» Exercise requirements: Please tally how many lines of the material below include the word "their", giving only the number.

» Information supplied:
____

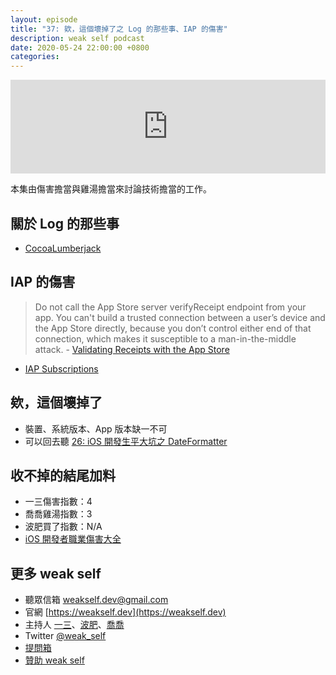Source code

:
 ```yaml
---
layout: episode
title: "37: 欸，這個壞掉了之 Log 的那些事、IAP 的傷害"
description: weak self podcast
date: 2020-05-24 22:00:00 +0800
categories: 
---
```

<iframe src="https://www.listennotes.com/embedded/e/e01aac9ce3994c01ae3adfdbdf95f404/" width="100%" style="width: 1px; min-width: 100%;" frameborder="0" scrolling="no"></iframe>

本集由傷害擔當與雞湯擔當來討論技術擔當的工作。

## 關於 Log 的那些事

- [CocoaLumberjack](https://github.com/CocoaLumberjack/CocoaLumberjack)

## IAP 的傷害

> Do not call the App Store server verifyReceipt endpoint from your app. You can't build a trusted connection between a user’s device and the App Store directly, because you don’t control either end of that connection, which makes it susceptible to a man-in-the-middle attack. - [Validating Receipts with the App Store](https://developer.apple.com/documentation/storekit/in-app_purchase/validating_receipts_with_the_app_store)

- [IAP Subscriptions](https://developer.apple.com/app-store/subscriptions/)

## 欸，這個壞掉了

- 裝置、系統版本、App 版本缺一不可
- 可以回去聽 [26: iOS 開發生平大坑之 DateFormatter](https://weakself.dev/episodes/26)

## 收不掉的結尾加料

- 一三傷害指數：4
- 喬喬雞湯指數：3
- 波肥買了指數：N/A
- [iOS 開發者職業傷害大全](https://twitter.com/1star_therapist)

## 更多 weak self

* 聽眾信箱 [weakself.dev@gmail.com](mailto:weakself.dev@gmail.com)
* 官網 [https://weakself.dev](https://weakself.dev)
* 主持人 [一三](https://twitter.com/ethanhuang13)、[波肥](https://twitter.com/PofatTseng)、[喬喬](https://twitter.com/joe_trash_talk)
* Twitter [@weak_self](https://twitter.com/weak_self)
* [提問箱](https://peing.net/zh-TW/weak_self)
* [贊助 weak self](https://weakself.dev/#贊助)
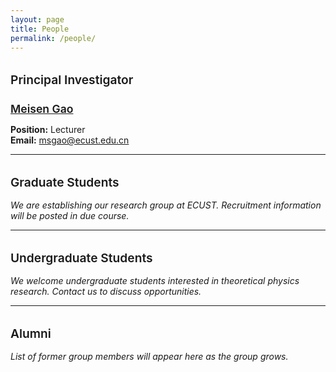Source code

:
 ```yaml
---
layout: page
title: People
permalink: /people/
---
```


<style>
.page-title {
  font-size: 1.5rem !important;
  font-weight: 600;
}

h2 {
  font-size: 1.2rem !important;
  font-weight: 600;
  margin-top: 2rem;
  margin-bottom: 1rem;
}

h3 {
  font-size: 1.1rem !important;
  font-weight: 600;
  margin-top: 1.5rem;
  margin-bottom: 0.8rem;
}
</style>

## Principal Investigator

### [Meisen Gao](/cv/)

**Position:** Lecturer  
**Email:** msgao@ecust.edu.cn

---

## Graduate Students

*We are establishing our research group at ECUST. Recruitment information will be posted in due course.*

---

## Undergraduate Students

*We welcome undergraduate students interested in theoretical physics research. Contact us to discuss opportunities.*

---

## Alumni

*List of former group members will appear here as the group grows.*

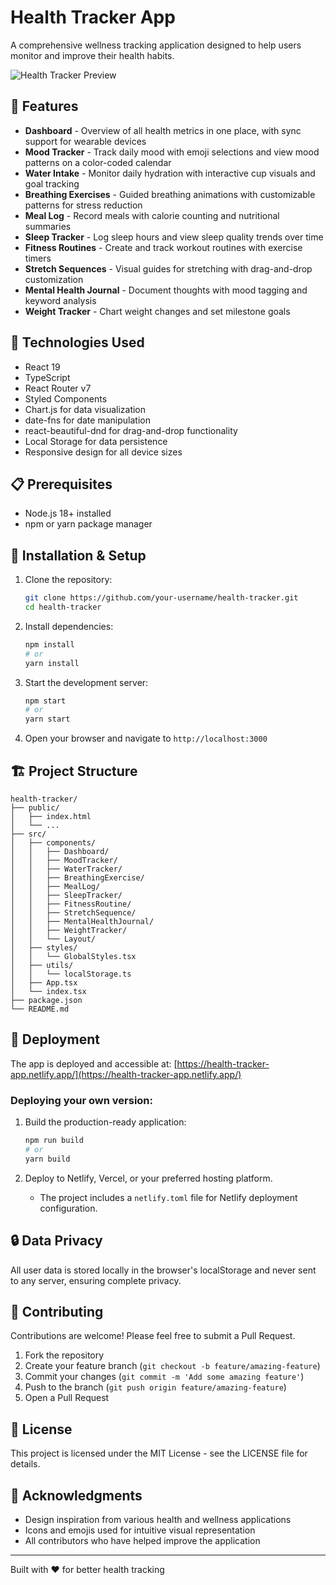 # Health Tracker App

A comprehensive wellness tracking application designed to help users monitor and improve their health habits. 

![Health Tracker Preview](https://via.placeholder.com/800x400?text=Health+Tracker+App)

## 🌟 Features

- **Dashboard** - Overview of all health metrics in one place, with sync support for wearable devices
- **Mood Tracker** - Track daily mood with emoji selections and view mood patterns on a color-coded calendar
- **Water Intake** - Monitor daily hydration with interactive cup visuals and goal tracking
- **Breathing Exercises** - Guided breathing animations with customizable patterns for stress reduction
- **Meal Log** - Record meals with calorie counting and nutritional summaries
- **Sleep Tracker** - Log sleep hours and view sleep quality trends over time
- **Fitness Routines** - Create and track workout routines with exercise timers
- **Stretch Sequences** - Visual guides for stretching with drag-and-drop customization
- **Mental Health Journal** - Document thoughts with mood tagging and keyword analysis
- **Weight Tracker** - Chart weight changes and set milestone goals

## 🚀 Technologies Used

- React 19
- TypeScript
- React Router v7
- Styled Components
- Chart.js for data visualization
- date-fns for date manipulation
- react-beautiful-dnd for drag-and-drop functionality
- Local Storage for data persistence
- Responsive design for all device sizes

## 📋 Prerequisites

- Node.js 18+ installed
- npm or yarn package manager

## 🔧 Installation & Setup

1. Clone the repository:
   ```bash
   git clone https://github.com/your-username/health-tracker.git
   cd health-tracker
   ```

2. Install dependencies:
   ```bash
   npm install
   # or
   yarn install
   ```

3. Start the development server:
   ```bash
   npm start
   # or
   yarn start
   ```

4. Open your browser and navigate to `http://localhost:3000`

## 🏗️ Project Structure

```
health-tracker/
├── public/
│   ├── index.html
│   └── ...
├── src/
│   ├── components/
│   │   ├── Dashboard/
│   │   ├── MoodTracker/
│   │   ├── WaterTracker/
│   │   ├── BreathingExercise/
│   │   ├── MealLog/
│   │   ├── SleepTracker/
│   │   ├── FitnessRoutine/
│   │   ├── StretchSequence/
│   │   ├── MentalHealthJournal/
│   │   ├── WeightTracker/
│   │   └── Layout/
│   ├── styles/
│   │   └── GlobalStyles.tsx
│   ├── utils/
│   │   └── localStorage.ts
│   ├── App.tsx
│   └── index.tsx
├── package.json
└── README.md
```

## 🚢 Deployment

The app is deployed and accessible at: [https://health-tracker-app.netlify.app/](https://health-tracker-app.netlify.app/)

### Deploying your own version:

1. Build the production-ready application:
   ```bash
   npm run build
   # or
   yarn build
   ```

2. Deploy to Netlify, Vercel, or your preferred hosting platform.
   - The project includes a `netlify.toml` file for Netlify deployment configuration.

## 🔒 Data Privacy

All user data is stored locally in the browser's localStorage and never sent to any server, ensuring complete privacy.

## 🤝 Contributing

Contributions are welcome! Please feel free to submit a Pull Request.

1. Fork the repository
2. Create your feature branch (`git checkout -b feature/amazing-feature`)
3. Commit your changes (`git commit -m 'Add some amazing feature'`)
4. Push to the branch (`git push origin feature/amazing-feature`)
5. Open a Pull Request

## 📄 License

This project is licensed under the MIT License - see the LICENSE file for details.

## 👏 Acknowledgments

- Design inspiration from various health and wellness applications
- Icons and emojis used for intuitive visual representation
- All contributors who have helped improve the application

---

Built with ❤️ for better health tracking
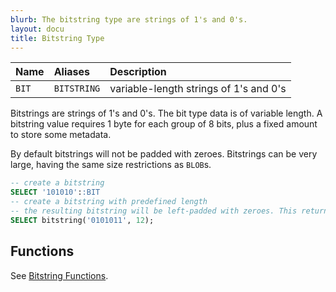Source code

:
 ```yaml
---
blurb: The bitstring type are strings of 1's and 0's.
layout: docu
title: Bitstring Type
---
```


| Name | Aliases | Description |
|:---|:---|:---|
| `BIT` | `BITSTRING` | variable-length strings of 1's and 0's |


Bitstrings are strings of 1's and 0's. The bit type data is of variable length. A bitstring value requires 1 byte for each group of 8 bits, plus a fixed amount to store some metadata. 

By default bitstrings will not be padded with zeroes. 
Bitstrings can be very large, having the same size restrictions as `BLOB`s.


```sql
-- create a bitstring 
SELECT '101010'::BIT
-- create a bitstring with predefined length 
-- the resulting bitstring will be left-padded with zeroes. This returns 000000101011
SELECT bitstring('0101011', 12);
```

## Functions

See [Bitstring Functions](../functions/bitstring).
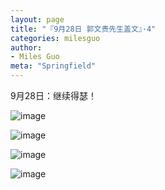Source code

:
 ```yaml
---
layout: page
title: "『9月28日 郭文贵先生盖文』·4"
categories: milesguo
author:
- Miles Guo
meta: "Springfield"
---
```


9月28日：继续得瑟！ 

![image](../../../../image/milesguo/2020_09_28_Miles_Guo_Getter_4_1.jpeg)

![image](../../../../image/milesguo/2020_09_28_Miles_Guo_Getter_4_2.jpeg)

![image](../../../../image/milesguo/2020_09_28_Miles_Guo_Getter_4_3.jpeg)

![image](../../../../image/milesguo/2020_09_28_Miles_Guo_Getter_4_4.jpeg)
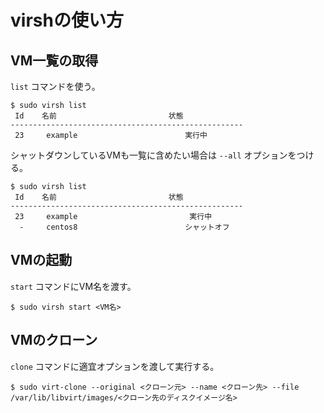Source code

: # virshの使い方

## VM一覧の取得

`list` コマンドを使う。

```
$ sudo virsh list
 Id    名前                         状態
----------------------------------------------------
 23     example                        実行中
```

シャットダウンしているVMも一覧に含めたい場合は `--all` オプションをつける。

```
$ sudo virsh list
 Id    名前                         状態
----------------------------------------------------
 23     example                         実行中
  -     centos8                        シャットオフ
```

## VMの起動

`start` コマンドにVM名を渡す。

```
$ sudo virsh start <VM名>
```

## VMのクローン

`clone` コマンドに適宜オプションを渡して実行する。

```
$ sudo virt-clone --original <クローン元> --name <クローン先> --file /var/lib/libvirt/images/<クローン先のディスクイメージ名>
```
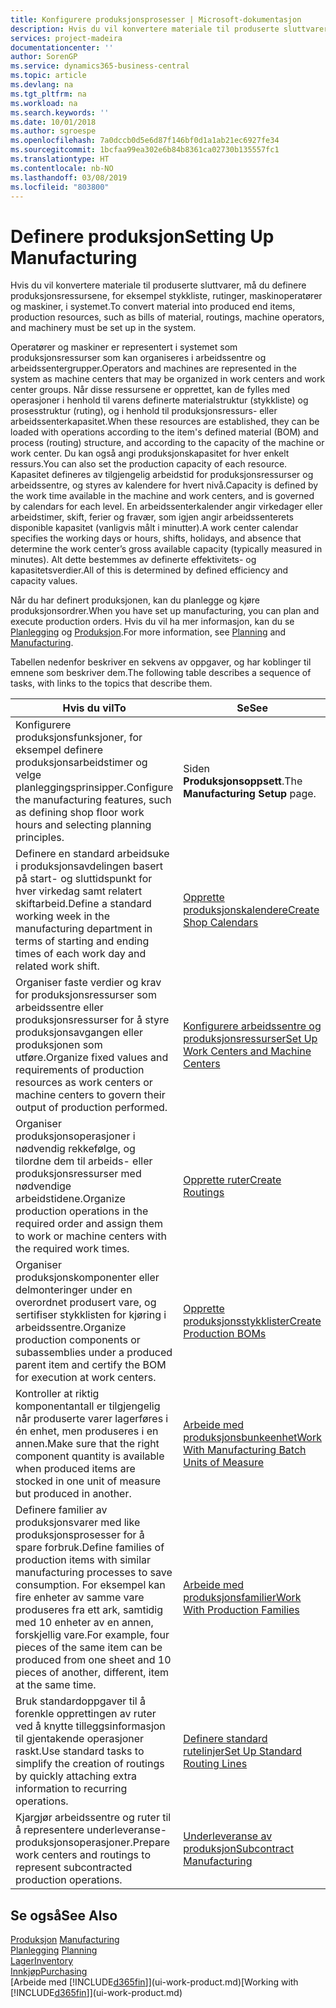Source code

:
 ```yaml
---
title: Konfigurere produksjonsprosesser | Microsoft-dokumentasjon
description: Hvis du vil konvertere materiale til produserte sluttvarer, må du definere produksjonsressursene, for eksempel stykkliste, rutinger, maskinoperatører og maskiner, i systemet.
services: project-madeira
documentationcenter: ''
author: SorenGP
ms.service: dynamics365-business-central
ms.topic: article
ms.devlang: na
ms.tgt_pltfrm: na
ms.workload: na
ms.search.keywords: ''
ms.date: 10/01/2018
ms.author: sgroespe
ms.openlocfilehash: 7a0dccb0d5e6d87f146bf0d1a1ab21ec6927fe34
ms.sourcegitcommit: 1bcfaa99ea302e6b84b8361ca02730b135557fc1
ms.translationtype: HT
ms.contentlocale: nb-NO
ms.lasthandoff: 03/08/2019
ms.locfileid: "803800"
---
```

# <a name="setting-up-manufacturing"></a><span data-ttu-id="695f6-103">Definere produksjon</span><span class="sxs-lookup"><span data-stu-id="695f6-103">Setting Up Manufacturing</span></span>
<span data-ttu-id="695f6-104">Hvis du vil konvertere materiale til produserte sluttvarer, må du definere produksjonsressursene, for eksempel stykkliste, rutinger, maskinoperatører og maskiner, i systemet.</span><span class="sxs-lookup"><span data-stu-id="695f6-104">To convert material into produced end items, production resources, such as bills of material, routings, machine operators, and machinery must be set up in the system.</span></span>

<span data-ttu-id="695f6-105">Operatører og maskiner er representert i systemet som produksjonsressurser som kan organiseres i arbeidssentre og arbeidssentergrupper.</span><span class="sxs-lookup"><span data-stu-id="695f6-105">Operators and machines are represented in the system as machine centers that may be organized in work centers and work center groups.</span></span> <span data-ttu-id="695f6-106">Når disse ressursene er opprettet, kan de fylles med operasjoner i henhold til varens definerte materialstruktur (stykkliste) og prosesstruktur (ruting), og i henhold til produksjonsressurs- eller arbeidssenterkapasitet.</span><span class="sxs-lookup"><span data-stu-id="695f6-106">When these resources are established, they can be loaded with operations according to the item's defined material (BOM) and process (routing) structure, and according to the capacity of the machine or work center.</span></span> <span data-ttu-id="695f6-107">Du kan også angi produksjonskapasitet for hver enkelt ressurs.</span><span class="sxs-lookup"><span data-stu-id="695f6-107">You can also set the production capacity of each resource.</span></span> <span data-ttu-id="695f6-108">Kapasitet defineres av tilgjengelig arbeidstid for produksjonsressurser og arbeidssentre, og styres av kalendere for hvert nivå.</span><span class="sxs-lookup"><span data-stu-id="695f6-108">Capacity is defined by the work time available in the machine and work centers, and is governed by calendars for each level.</span></span> <span data-ttu-id="695f6-109">En arbeidssenterkalender angir virkedager eller arbeidstimer, skift, ferier og fravær, som igjen angir arbeidssenterets disponible kapasitet (vanligvis målt i minutter).</span><span class="sxs-lookup"><span data-stu-id="695f6-109">A work center calendar specifies the working days or hours, shifts, holidays, and absence that determine the work center’s gross available capacity (typically measured in minutes).</span></span> <span data-ttu-id="695f6-110">Alt dette bestemmes av definerte effektivitets- og kapasitetsverdier.</span><span class="sxs-lookup"><span data-stu-id="695f6-110">All of this is determined by defined efficiency and capacity values.</span></span>  

<span data-ttu-id="695f6-111">Når du har definert produksjonen, kan du planlegge og kjøre produksjonsordrer.</span><span class="sxs-lookup"><span data-stu-id="695f6-111">When you have set up manufacturing, you can plan and execute production orders.</span></span> <span data-ttu-id="695f6-112">Hvis du vil ha mer informasjon, kan du se [Planlegging](production-planning.md) og [Produksjon](production-manage-manufacturing.md).</span><span class="sxs-lookup"><span data-stu-id="695f6-112">For more information, see [Planning](production-planning.md) and [Manufacturing](production-manage-manufacturing.md).</span></span>  

 <span data-ttu-id="695f6-113">Tabellen nedenfor beskriver en sekvens av oppgaver, og har koblinger til emnene som beskriver dem.</span><span class="sxs-lookup"><span data-stu-id="695f6-113">The following table describes a sequence of tasks, with links to the topics that describe them.</span></span>   

|<span data-ttu-id="695f6-114">**Hvis du vil**</span><span class="sxs-lookup"><span data-stu-id="695f6-114">**To**</span></span>|<span data-ttu-id="695f6-115">**Se**</span><span class="sxs-lookup"><span data-stu-id="695f6-115">**See**</span></span>|  
|------------|-------------|  
|<span data-ttu-id="695f6-116">Konfigurere produksjonsfunksjoner, for eksempel definere produksjonsarbeidstimer og velge planleggingsprinsipper.</span><span class="sxs-lookup"><span data-stu-id="695f6-116">Configure the manufacturing features, such as defining shop floor work hours and selecting planning principles.</span></span>|<span data-ttu-id="695f6-117">Siden **Produksjonsoppsett**.</span><span class="sxs-lookup"><span data-stu-id="695f6-117">The **Manufacturing Setup** page.</span></span>|  
|<span data-ttu-id="695f6-118">Definere en standard arbeidsuke i produksjonsavdelingen basert på start- og sluttidspunkt for hver virkedag samt relatert skiftarbeid.</span><span class="sxs-lookup"><span data-stu-id="695f6-118">Define a standard working week in the manufacturing department in terms of starting and ending times of each work day and related work shift.</span></span>|[<span data-ttu-id="695f6-119">Opprette produksjonskalendere</span><span class="sxs-lookup"><span data-stu-id="695f6-119">Create Shop Calendars</span></span>](production-how-to-create-work-center-calendars.md)|  
|<span data-ttu-id="695f6-120">Organiser faste verdier og krav for produksjonsressurser som arbeidssentre eller produksjonsressurser for å styre produksjonsavgangen eller produksjonen som utføre.</span><span class="sxs-lookup"><span data-stu-id="695f6-120">Organize fixed values and requirements of production resources as work centers or machine centers to govern their output of production performed.</span></span>|[<span data-ttu-id="695f6-121">Konfigurere arbeidssentre og produksjonsressurser</span><span class="sxs-lookup"><span data-stu-id="695f6-121">Set Up Work Centers and Machine Centers</span></span>](production-how-to-set-up-work-and-machine-centers.md)|
|<span data-ttu-id="695f6-122">Organiser produksjonsoperasjoner i nødvendig rekkefølge, og tilordne dem til arbeids- eller produksjonsressurser med nødvendige arbeidstidene.</span><span class="sxs-lookup"><span data-stu-id="695f6-122">Organize production operations in the required order and assign them to work or machine centers with the required work times.</span></span>|[<span data-ttu-id="695f6-123">Opprette ruter</span><span class="sxs-lookup"><span data-stu-id="695f6-123">Create Routings</span></span>](production-how-to-create-routings.md)|
|<span data-ttu-id="695f6-124">Organiser produksjonskomponenter eller delmonteringer under en overordnet produsert vare, og sertifiser stykklisten for kjøring i arbeidssentre.</span><span class="sxs-lookup"><span data-stu-id="695f6-124">Organize production components or subassemblies under a produced parent item and certify the BOM for execution at work centers.</span></span>|[<span data-ttu-id="695f6-125">Opprette produksjonsstykklister</span><span class="sxs-lookup"><span data-stu-id="695f6-125">Create Production BOMs</span></span>](production-how-to-create-production-boms.md)|
|<span data-ttu-id="695f6-126">Kontroller at riktig komponentantall er tilgjengelig når produserte varer lagerføres i én enhet, men produseres i en annen.</span><span class="sxs-lookup"><span data-stu-id="695f6-126">Make sure that the right component quantity is available when produced items are stocked in one unit of measure but produced in another.</span></span>|[<span data-ttu-id="695f6-127">Arbeide med produksjonsbunkeenhet</span><span class="sxs-lookup"><span data-stu-id="695f6-127">Work With Manufacturing Batch Units of Measure</span></span>](production-how-to-use-the-manufacturing-batch-unit-of-measure.md)|  
|<span data-ttu-id="695f6-128">Definere familier av produksjonsvarer med like produksjonsprosesser for å spare forbruk.</span><span class="sxs-lookup"><span data-stu-id="695f6-128">Define families of production items with similar manufacturing processes to save consumption.</span></span> <span data-ttu-id="695f6-129">For eksempel kan fire enheter av samme vare produseres fra ett ark, samtidig med 10 enheter av en annen, forskjellig vare.</span><span class="sxs-lookup"><span data-stu-id="695f6-129">For example, four pieces of the same item can be produced from one sheet and 10 pieces of another, different, item at the same time.</span></span>|[<span data-ttu-id="695f6-130">Arbeide med produksjonsfamilier</span><span class="sxs-lookup"><span data-stu-id="695f6-130">Work With Production Families</span></span>](production-how-work-family.md)|
|<span data-ttu-id="695f6-131">Bruk standardoppgaver til å forenkle opprettingen av ruter ved å knytte tilleggsinformasjon til gjentakende operasjoner raskt.</span><span class="sxs-lookup"><span data-stu-id="695f6-131">Use standard tasks to simplify the creation of routings by quickly attaching extra information to recurring operations.</span></span>|[<span data-ttu-id="695f6-132">Definere standard rutelinjer</span><span class="sxs-lookup"><span data-stu-id="695f6-132">Set Up Standard Routing Lines</span></span>](production-how-set-up-standard-routing-lines.md)|  
|<span data-ttu-id="695f6-133">Kjargjør arbeidssentre og ruter til å representere underleveranse-produksjonsoperasjoner.</span><span class="sxs-lookup"><span data-stu-id="695f6-133">Prepare work centers and routings to represent subcontracted production operations.</span></span>|[<span data-ttu-id="695f6-134">Underleveranse av produksjon</span><span class="sxs-lookup"><span data-stu-id="695f6-134">Subcontract Manufacturing</span></span>](production-how-to-subcontract-manufacturing.md)|  

## <a name="see-also"></a><span data-ttu-id="695f6-135">Se også</span><span class="sxs-lookup"><span data-stu-id="695f6-135">See Also</span></span>
<span data-ttu-id="695f6-136">[Produksjon](production-manage-manufacturing.md)  </span><span class="sxs-lookup"><span data-stu-id="695f6-136">[Manufacturing](production-manage-manufacturing.md)  </span></span>  
<span data-ttu-id="695f6-137">[Planlegging](production-planning.md) </span><span class="sxs-lookup"><span data-stu-id="695f6-137">[Planning](production-planning.md) </span></span>  
[<span data-ttu-id="695f6-138">Lager</span><span class="sxs-lookup"><span data-stu-id="695f6-138">Inventory</span></span>](inventory-manage-inventory.md)  
[<span data-ttu-id="695f6-139">Innkjøp</span><span class="sxs-lookup"><span data-stu-id="695f6-139">Purchasing</span></span>](purchasing-manage-purchasing.md)  
<span data-ttu-id="695f6-140">[Arbeide med [!INCLUDE[d365fin](includes/d365fin_md.md)]](ui-work-product.md)</span><span class="sxs-lookup"><span data-stu-id="695f6-140">[Working with [!INCLUDE[d365fin](includes/d365fin_md.md)]](ui-work-product.md)</span></span>

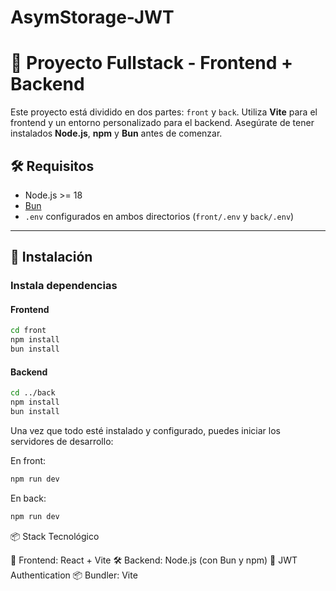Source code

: # AsymStorage-JWT

# 🔐 Proyecto Fullstack - Frontend + Backend

Este proyecto está dividido en dos partes: `front` y `back`. Utiliza **Vite** para el frontend y un entorno personalizado para el backend. Asegúrate de tener instalados **Node.js**, **npm** y **Bun** antes de comenzar.

## 🛠 Requisitos

- Node.js >= 18
- [Bun](https://bun.sh/)
- `.env` configurados en ambos directorios (`front/.env` y `back/.env`)

---

## 🚀 Instalación

### Instala dependencias
#### Frontend

```bash
cd front
npm install
bun install

```


#### Backend
```bash
cd ../back
npm install
bun install
```



Una vez que todo esté instalado y configurado, puedes iniciar los servidores de desarrollo:

En front:
```bash
npm run dev
```

En back:
```bash
npm run dev
```

📦 Stack Tecnológico

🧩 Frontend: React + Vite
🛠 Backend: Node.js (con Bun y npm)
🔐 JWT Authentication
📦 Bundler: Vite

____

» Task result: 2